Input: Begin
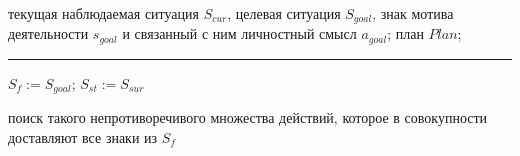 	\Require текущая наблюдаемая ситуация $S_{cur}$, целевая ситуация $S_{goal}$, знак мотива деятельности $s_{goal}$ и связанный с ним личностный смысл $a_{goal}$;
	\Ensure план $Plan$;
	
	\vspace*{1pt}
	\hrule
	\vspace*{5pt}
	
	\State $S_f := S_{goal}$;
	\State $S_{st} := S_{sur}$
	
	\State поиск такого непротиворечивого множества действий, которое в совокупности доставляют все знаки из $S_f$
Input: End
What you will do:
Scanning the data above, copy out every line where "State" is found.

Solution to the problem:
	\State $S_f := S_{goal}$;
	\State $S_{st} := S_{sur}$
	\State поиск такого непротиворечивого множества действий, которое в совокупности доставляют все знаки из $S_f$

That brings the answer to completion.